Saved entries
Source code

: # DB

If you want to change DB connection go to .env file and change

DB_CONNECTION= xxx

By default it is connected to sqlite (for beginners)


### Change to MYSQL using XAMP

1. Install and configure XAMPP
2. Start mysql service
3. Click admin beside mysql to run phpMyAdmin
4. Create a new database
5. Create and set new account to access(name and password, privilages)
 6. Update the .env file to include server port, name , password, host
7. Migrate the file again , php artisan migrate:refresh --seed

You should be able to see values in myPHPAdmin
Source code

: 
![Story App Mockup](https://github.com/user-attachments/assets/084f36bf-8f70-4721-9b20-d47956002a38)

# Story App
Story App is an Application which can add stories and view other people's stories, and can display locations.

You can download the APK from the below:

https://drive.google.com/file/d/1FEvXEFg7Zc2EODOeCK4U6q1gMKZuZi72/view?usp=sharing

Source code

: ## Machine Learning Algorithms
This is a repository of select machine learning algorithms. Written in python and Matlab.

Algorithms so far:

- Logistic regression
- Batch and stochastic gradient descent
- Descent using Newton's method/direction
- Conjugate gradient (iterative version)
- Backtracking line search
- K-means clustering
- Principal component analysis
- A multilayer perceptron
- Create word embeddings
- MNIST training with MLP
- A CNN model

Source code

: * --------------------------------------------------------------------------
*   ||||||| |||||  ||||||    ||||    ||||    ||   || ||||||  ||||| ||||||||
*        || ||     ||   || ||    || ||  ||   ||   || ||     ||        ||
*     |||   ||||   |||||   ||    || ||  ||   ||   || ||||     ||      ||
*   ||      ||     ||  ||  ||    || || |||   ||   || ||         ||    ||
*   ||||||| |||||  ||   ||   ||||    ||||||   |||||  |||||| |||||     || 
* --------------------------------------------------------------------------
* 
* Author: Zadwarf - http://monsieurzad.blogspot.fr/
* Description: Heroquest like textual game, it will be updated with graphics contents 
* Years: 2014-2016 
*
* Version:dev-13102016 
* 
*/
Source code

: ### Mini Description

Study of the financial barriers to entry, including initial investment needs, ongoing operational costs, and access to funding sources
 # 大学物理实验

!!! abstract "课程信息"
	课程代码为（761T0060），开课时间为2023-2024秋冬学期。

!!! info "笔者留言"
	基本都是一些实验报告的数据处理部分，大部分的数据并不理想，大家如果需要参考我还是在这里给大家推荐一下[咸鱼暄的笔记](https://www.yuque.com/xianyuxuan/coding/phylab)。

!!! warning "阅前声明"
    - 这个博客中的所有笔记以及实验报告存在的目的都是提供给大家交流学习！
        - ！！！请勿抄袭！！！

> What to do:
Could you copy out all of the records above exactly?

> Answer to this exercise:
Source code

: # DB

If you want to change DB connection go to .env file and change

DB_CONNECTION= xxx

By default it is connected to sqlite (for beginners)


### Change to MYSQL using XAMP

1. Install and configure XAMPP
2. Start mysql service
3. Click admin beside mysql to run phpMyAdmin
4. Create a new database
5. Create and set new account to access(name and password, privilages)
 6. Update the .env file to include server port, name , password, host
7. Migrate the file again , php artisan migrate:refresh --seed

You should be able to see values in myPHPAdmin
Source code

: 
![Story App Mockup](https://github.com/user-attachments/assets/084f36bf-8f70-4721-9b20-d47956002a38)

# Story App
Story App is an Application which can add stories and view other people's stories, and can display locations.

You can download the APK from the below:

https://drive.google.com/file/d/1FEvXEFg7Zc2EODOeCK4U6q1gMKZuZi72/view?usp=sharing

Source code

: ## Machine Learning Algorithms
This is a repository of select machine learning algorithms. Written in python and Matlab.

Algorithms so far:

- Logistic regression
- Batch and stochastic gradient descent
- Descent using Newton's method/direction
- Conjugate gradient (iterative version)
- Backtracking line search
- K-means clustering
- Principal component analysis
- A multilayer perceptron
- Create word embeddings
- MNIST training with MLP
- A CNN model

Source code

: * --------------------------------------------------------------------------
*   ||||||| |||||  ||||||    ||||    ||||    ||   || ||||||  ||||| ||||||||
*        || ||     ||   || ||    || ||  ||   ||   || ||     ||        ||
*     |||   ||||   |||||   ||    || ||  ||   ||   || ||||     ||      ||
*   ||      ||     ||  ||  ||    || || |||   ||   || ||         ||    ||
*   ||||||| |||||  ||   ||   ||||    ||||||   |||||  |||||| |||||     || 
* --------------------------------------------------------------------------
* 
* Author: Zadwarf - http://monsieurzad.blogspot.fr/
* Description: Heroquest like textual game, it will be updated with graphics contents 
* Years: 2014-2016 
*
* Version:dev-13102016 
* 
*/
Source code

: ### Mini Description

Study of the financial barriers to entry, including initial investment needs, ongoing operational costs, and access to funding sources
 # 大学物理实验

!!! abstract "课程信息"
	课程代码为（761T0060），开课时间为2023-2024秋冬学期。

!!! info "笔者留言"
	基本都是一些实验报告的数据处理部分，大部分的数据并不理想，大家如果需要参考我还是在这里给大家推荐一下[咸鱼暄的笔记](https://www.yuque.com/xianyuxuan/coding/phylab)。

!!! warning "阅前声明"
    - 这个博客中的所有笔记以及实验报告存在的目的都是提供给大家交流学习！
        - ！！！请勿抄袭！！！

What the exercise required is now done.